The input:

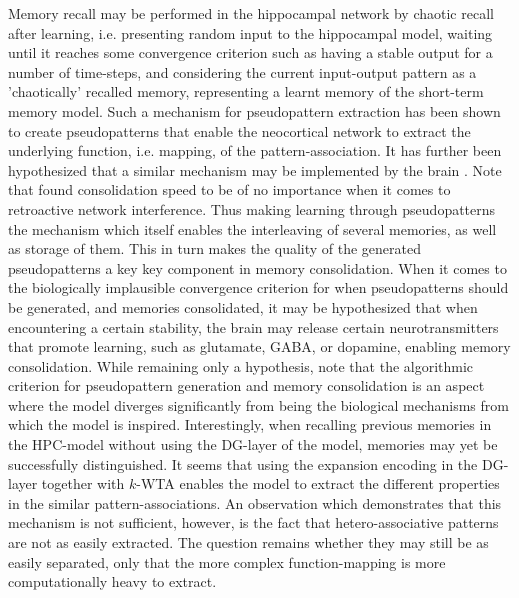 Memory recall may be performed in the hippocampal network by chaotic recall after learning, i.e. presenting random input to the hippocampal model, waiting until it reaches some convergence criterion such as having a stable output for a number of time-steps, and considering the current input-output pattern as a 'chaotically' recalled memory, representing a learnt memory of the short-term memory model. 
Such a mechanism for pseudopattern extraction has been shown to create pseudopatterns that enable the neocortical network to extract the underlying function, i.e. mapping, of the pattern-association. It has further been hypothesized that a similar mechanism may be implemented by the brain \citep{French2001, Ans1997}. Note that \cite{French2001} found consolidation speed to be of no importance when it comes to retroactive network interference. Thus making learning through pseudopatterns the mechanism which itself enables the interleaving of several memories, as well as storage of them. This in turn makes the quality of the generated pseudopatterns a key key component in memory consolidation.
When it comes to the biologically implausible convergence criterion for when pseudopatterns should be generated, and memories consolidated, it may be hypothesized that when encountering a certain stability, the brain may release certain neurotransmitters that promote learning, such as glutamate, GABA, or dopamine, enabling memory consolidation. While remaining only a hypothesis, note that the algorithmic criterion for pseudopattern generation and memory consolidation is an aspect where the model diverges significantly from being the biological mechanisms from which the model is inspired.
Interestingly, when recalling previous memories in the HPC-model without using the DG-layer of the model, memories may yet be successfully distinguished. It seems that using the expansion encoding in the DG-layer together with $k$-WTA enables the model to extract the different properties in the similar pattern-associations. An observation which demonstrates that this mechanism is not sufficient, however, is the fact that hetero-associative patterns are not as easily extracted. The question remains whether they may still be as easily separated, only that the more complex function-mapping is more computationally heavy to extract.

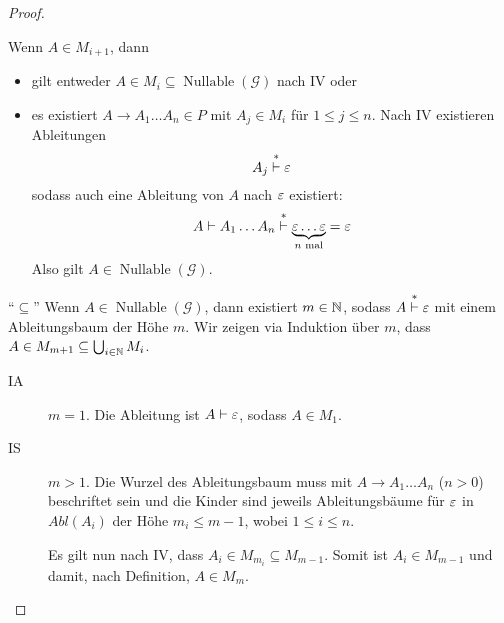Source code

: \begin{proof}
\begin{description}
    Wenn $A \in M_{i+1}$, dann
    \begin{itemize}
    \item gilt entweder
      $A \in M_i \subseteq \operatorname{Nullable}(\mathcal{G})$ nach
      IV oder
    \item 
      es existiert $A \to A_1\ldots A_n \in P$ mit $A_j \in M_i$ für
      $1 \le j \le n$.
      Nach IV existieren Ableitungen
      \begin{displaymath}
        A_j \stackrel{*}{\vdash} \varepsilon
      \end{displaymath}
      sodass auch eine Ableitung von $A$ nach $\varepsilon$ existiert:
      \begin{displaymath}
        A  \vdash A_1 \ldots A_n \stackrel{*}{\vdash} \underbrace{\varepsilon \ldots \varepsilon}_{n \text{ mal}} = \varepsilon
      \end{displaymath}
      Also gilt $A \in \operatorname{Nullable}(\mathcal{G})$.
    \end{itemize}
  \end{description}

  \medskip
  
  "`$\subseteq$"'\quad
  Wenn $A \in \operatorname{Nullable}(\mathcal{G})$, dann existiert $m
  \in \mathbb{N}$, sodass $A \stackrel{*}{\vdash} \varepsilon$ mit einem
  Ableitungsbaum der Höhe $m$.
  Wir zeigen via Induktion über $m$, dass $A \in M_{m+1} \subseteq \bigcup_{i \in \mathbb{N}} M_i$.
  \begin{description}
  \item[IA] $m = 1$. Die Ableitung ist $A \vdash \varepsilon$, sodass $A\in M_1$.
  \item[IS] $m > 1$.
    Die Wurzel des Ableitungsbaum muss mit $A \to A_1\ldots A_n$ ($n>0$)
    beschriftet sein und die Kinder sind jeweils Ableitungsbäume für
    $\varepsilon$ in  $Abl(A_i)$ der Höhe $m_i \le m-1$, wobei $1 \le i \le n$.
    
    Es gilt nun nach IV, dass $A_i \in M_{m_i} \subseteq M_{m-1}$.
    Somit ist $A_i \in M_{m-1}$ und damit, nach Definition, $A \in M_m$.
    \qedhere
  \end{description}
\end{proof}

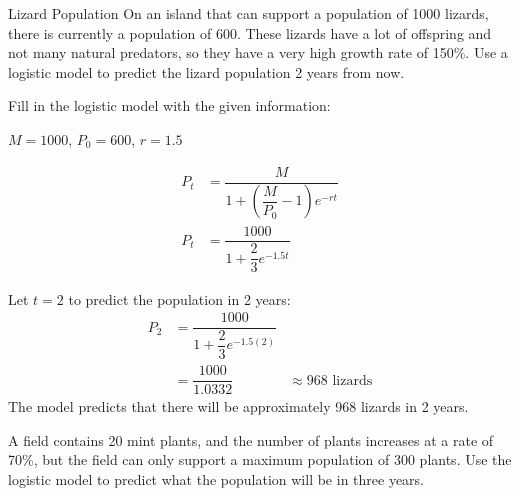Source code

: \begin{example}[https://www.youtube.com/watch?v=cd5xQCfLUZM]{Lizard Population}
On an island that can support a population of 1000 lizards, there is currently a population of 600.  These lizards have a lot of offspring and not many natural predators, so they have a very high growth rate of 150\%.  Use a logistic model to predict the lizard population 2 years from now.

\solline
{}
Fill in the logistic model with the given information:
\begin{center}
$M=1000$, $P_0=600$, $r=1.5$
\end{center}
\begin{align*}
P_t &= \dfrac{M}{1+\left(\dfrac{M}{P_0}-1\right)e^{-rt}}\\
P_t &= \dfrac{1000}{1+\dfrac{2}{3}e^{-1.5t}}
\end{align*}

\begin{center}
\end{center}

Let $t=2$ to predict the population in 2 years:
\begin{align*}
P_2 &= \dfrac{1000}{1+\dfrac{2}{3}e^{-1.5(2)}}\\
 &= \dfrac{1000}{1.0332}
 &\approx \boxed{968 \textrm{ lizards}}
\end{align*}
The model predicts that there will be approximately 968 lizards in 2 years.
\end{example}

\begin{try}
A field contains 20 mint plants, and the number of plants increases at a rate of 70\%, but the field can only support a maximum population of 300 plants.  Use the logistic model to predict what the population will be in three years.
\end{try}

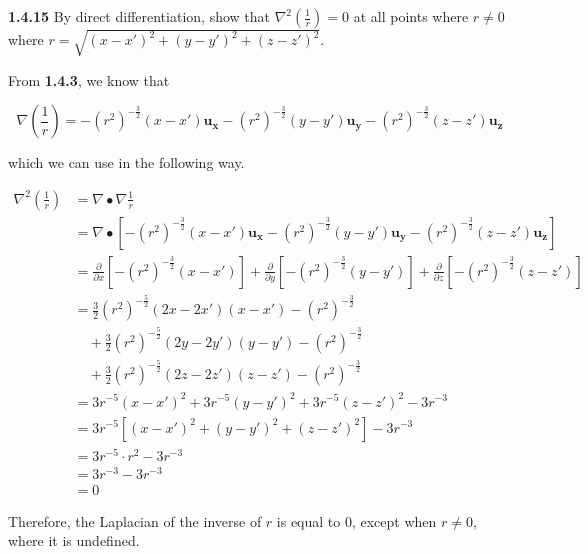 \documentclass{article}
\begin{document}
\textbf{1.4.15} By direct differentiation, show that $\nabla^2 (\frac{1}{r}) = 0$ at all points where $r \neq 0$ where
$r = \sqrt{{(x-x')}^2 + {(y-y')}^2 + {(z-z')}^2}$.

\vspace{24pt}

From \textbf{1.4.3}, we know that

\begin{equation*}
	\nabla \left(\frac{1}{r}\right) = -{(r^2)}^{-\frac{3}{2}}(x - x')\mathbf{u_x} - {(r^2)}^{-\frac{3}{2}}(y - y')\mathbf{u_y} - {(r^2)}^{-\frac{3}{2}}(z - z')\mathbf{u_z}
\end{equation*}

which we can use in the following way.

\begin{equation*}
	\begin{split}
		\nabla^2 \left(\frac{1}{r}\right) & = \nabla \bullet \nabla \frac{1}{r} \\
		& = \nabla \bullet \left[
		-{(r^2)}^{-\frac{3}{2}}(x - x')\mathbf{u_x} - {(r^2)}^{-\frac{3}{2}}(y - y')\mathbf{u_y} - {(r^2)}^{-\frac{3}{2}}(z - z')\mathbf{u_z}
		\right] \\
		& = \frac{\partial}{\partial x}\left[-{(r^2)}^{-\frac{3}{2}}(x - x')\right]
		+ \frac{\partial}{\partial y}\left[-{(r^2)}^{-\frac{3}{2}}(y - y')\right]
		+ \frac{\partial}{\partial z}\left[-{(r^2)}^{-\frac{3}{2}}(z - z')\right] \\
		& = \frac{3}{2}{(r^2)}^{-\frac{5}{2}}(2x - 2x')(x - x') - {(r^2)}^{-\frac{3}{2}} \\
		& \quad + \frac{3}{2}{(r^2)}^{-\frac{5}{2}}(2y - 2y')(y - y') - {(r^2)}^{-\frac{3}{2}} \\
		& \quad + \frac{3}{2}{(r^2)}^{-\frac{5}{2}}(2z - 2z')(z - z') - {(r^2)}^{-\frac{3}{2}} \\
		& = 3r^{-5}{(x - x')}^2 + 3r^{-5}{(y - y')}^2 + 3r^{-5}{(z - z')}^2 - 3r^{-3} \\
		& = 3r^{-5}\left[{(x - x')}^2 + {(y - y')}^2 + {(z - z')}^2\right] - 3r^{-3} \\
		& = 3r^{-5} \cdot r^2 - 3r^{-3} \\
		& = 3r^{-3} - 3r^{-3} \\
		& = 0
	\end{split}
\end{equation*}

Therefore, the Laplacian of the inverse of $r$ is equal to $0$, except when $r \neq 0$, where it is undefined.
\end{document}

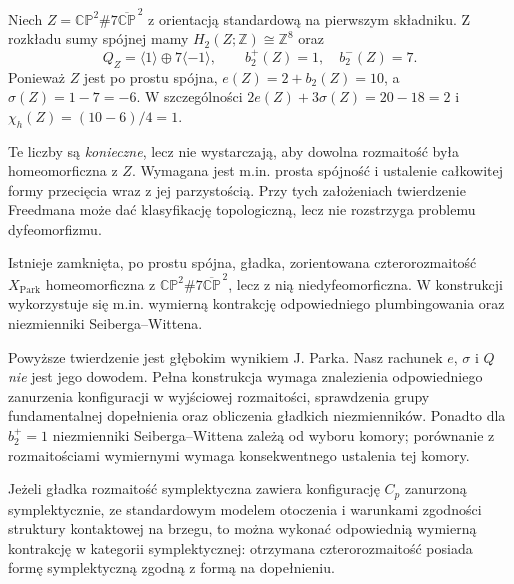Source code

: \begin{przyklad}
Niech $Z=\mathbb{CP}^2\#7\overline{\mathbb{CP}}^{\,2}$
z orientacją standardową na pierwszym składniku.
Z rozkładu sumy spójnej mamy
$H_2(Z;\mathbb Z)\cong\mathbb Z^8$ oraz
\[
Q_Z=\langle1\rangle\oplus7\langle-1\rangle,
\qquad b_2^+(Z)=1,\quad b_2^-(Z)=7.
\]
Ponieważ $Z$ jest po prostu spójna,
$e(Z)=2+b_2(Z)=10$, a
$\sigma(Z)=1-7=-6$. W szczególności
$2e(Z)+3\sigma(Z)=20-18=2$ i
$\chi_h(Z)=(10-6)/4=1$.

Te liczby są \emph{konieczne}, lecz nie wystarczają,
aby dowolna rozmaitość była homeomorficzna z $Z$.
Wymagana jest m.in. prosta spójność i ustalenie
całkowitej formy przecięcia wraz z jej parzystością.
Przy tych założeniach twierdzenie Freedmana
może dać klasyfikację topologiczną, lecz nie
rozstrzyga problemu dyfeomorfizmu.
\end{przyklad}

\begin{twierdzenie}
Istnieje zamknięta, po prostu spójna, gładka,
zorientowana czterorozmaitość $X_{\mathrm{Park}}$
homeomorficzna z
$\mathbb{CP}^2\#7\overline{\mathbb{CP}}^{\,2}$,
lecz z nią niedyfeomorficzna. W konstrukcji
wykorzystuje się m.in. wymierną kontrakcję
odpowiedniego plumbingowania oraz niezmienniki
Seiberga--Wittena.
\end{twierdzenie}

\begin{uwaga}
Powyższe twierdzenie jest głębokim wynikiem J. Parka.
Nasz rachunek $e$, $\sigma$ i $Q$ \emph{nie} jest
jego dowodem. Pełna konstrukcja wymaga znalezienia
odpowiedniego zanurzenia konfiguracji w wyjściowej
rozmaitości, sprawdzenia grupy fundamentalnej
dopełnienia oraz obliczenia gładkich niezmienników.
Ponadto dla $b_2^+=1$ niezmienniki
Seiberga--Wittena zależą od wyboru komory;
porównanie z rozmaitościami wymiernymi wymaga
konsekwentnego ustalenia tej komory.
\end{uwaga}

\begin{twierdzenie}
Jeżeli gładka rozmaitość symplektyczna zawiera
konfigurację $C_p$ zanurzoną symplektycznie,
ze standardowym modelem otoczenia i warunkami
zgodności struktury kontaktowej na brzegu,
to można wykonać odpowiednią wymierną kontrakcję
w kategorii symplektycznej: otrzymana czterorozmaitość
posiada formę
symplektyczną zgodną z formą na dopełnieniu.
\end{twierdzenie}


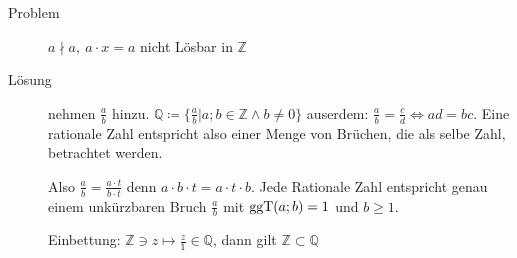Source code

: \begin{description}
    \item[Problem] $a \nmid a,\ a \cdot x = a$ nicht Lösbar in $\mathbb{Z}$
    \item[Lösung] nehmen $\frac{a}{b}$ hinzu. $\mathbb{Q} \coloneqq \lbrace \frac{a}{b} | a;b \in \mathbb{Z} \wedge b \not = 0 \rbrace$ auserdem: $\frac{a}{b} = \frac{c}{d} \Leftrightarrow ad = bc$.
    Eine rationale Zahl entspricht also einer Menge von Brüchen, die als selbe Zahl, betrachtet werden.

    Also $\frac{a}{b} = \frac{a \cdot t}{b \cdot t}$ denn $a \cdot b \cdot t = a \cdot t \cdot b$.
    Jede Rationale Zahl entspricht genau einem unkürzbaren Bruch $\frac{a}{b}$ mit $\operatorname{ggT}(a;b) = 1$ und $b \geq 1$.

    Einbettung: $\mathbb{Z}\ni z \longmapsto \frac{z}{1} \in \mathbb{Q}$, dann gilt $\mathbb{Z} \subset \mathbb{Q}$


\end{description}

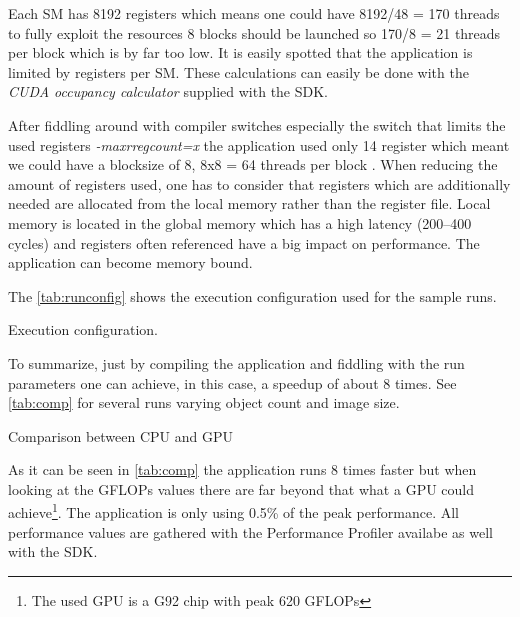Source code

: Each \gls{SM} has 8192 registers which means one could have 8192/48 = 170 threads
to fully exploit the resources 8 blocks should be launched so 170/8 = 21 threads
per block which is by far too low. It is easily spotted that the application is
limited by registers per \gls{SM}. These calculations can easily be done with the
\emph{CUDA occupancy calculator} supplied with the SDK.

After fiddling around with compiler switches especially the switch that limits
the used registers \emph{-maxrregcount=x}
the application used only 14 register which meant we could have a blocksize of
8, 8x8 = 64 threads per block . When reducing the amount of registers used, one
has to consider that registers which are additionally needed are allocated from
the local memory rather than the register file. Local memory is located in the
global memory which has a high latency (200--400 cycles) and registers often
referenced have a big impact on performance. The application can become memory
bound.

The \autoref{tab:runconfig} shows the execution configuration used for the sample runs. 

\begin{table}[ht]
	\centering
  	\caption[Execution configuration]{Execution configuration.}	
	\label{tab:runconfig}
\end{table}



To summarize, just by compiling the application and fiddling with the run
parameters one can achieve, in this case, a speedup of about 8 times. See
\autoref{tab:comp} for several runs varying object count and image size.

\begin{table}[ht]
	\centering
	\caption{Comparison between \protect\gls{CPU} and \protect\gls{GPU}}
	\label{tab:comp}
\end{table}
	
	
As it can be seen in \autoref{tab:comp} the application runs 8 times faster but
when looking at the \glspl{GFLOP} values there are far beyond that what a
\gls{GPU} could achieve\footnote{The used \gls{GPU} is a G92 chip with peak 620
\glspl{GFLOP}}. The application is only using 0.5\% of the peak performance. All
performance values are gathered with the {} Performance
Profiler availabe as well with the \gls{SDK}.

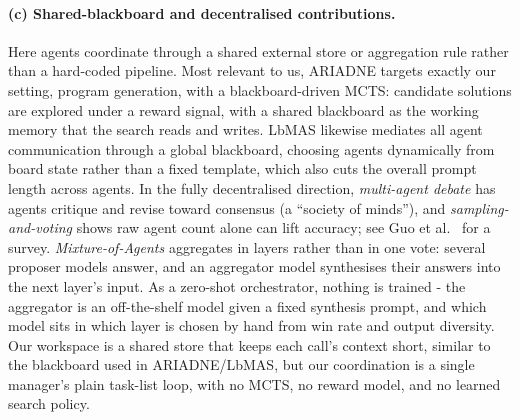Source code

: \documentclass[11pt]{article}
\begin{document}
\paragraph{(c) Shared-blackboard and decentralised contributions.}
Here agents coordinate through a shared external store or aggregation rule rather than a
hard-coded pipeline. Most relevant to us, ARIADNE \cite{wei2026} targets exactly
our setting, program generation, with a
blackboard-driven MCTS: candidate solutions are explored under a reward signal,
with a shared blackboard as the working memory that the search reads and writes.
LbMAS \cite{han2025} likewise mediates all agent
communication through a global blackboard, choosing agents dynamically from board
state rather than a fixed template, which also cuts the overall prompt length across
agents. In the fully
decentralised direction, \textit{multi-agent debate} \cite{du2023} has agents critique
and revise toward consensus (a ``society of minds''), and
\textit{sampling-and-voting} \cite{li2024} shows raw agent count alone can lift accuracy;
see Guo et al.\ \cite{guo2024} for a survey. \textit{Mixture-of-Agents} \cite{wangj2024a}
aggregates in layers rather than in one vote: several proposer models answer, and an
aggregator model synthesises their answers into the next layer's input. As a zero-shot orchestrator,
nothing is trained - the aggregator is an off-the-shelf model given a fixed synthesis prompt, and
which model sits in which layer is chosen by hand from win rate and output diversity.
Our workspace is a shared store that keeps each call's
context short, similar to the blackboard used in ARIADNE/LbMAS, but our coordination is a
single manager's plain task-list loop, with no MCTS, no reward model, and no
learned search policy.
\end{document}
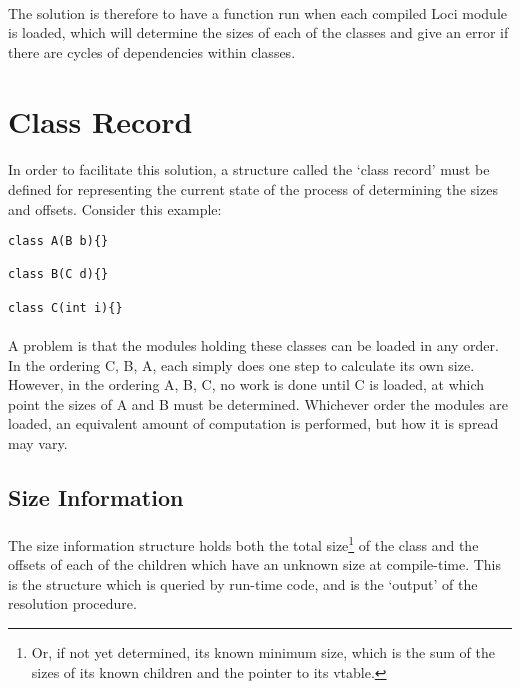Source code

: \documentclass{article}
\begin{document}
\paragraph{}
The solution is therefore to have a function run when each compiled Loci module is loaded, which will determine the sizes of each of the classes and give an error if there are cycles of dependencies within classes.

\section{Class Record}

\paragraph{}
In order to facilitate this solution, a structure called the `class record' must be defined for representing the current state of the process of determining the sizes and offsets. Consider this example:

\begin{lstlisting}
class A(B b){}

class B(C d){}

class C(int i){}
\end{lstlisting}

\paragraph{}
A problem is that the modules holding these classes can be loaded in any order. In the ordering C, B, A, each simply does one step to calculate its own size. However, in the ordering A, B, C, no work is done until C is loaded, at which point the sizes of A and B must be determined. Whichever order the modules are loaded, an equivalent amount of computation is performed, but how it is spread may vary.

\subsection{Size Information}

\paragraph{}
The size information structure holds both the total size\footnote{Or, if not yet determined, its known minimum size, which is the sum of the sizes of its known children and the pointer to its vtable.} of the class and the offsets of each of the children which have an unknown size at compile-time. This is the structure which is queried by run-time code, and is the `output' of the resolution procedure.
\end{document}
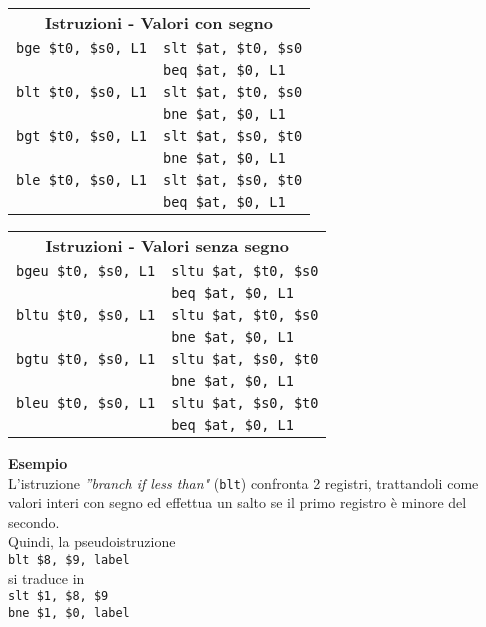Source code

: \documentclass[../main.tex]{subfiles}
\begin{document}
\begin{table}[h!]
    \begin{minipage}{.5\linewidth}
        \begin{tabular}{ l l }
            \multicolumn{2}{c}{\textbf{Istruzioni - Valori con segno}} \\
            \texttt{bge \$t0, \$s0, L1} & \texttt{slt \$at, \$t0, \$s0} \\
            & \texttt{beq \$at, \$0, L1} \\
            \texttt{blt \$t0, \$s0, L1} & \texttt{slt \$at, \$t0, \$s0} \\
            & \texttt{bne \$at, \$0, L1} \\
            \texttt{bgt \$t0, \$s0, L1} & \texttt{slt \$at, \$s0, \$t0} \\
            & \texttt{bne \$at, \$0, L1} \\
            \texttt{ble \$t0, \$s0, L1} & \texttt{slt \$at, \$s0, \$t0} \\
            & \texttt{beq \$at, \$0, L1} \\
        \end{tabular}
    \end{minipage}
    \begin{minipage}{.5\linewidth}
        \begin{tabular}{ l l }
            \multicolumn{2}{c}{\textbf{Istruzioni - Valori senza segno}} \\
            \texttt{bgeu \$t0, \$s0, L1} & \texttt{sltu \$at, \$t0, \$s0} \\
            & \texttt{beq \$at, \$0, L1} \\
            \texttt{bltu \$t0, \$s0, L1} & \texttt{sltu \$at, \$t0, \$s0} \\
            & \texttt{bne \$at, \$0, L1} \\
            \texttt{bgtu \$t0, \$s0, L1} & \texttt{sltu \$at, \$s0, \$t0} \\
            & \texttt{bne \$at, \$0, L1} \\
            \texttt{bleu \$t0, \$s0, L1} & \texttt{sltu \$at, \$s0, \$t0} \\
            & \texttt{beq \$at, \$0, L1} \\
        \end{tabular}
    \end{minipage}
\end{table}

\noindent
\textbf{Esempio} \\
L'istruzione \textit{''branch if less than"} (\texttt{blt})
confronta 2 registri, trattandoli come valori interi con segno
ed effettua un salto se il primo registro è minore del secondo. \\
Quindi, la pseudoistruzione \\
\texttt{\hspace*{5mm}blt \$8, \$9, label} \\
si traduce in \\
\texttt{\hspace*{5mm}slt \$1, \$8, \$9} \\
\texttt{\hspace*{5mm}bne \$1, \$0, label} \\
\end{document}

Task goal: Within the material, how many lines hold "mathcal"? Say only the number.

Answer box: 3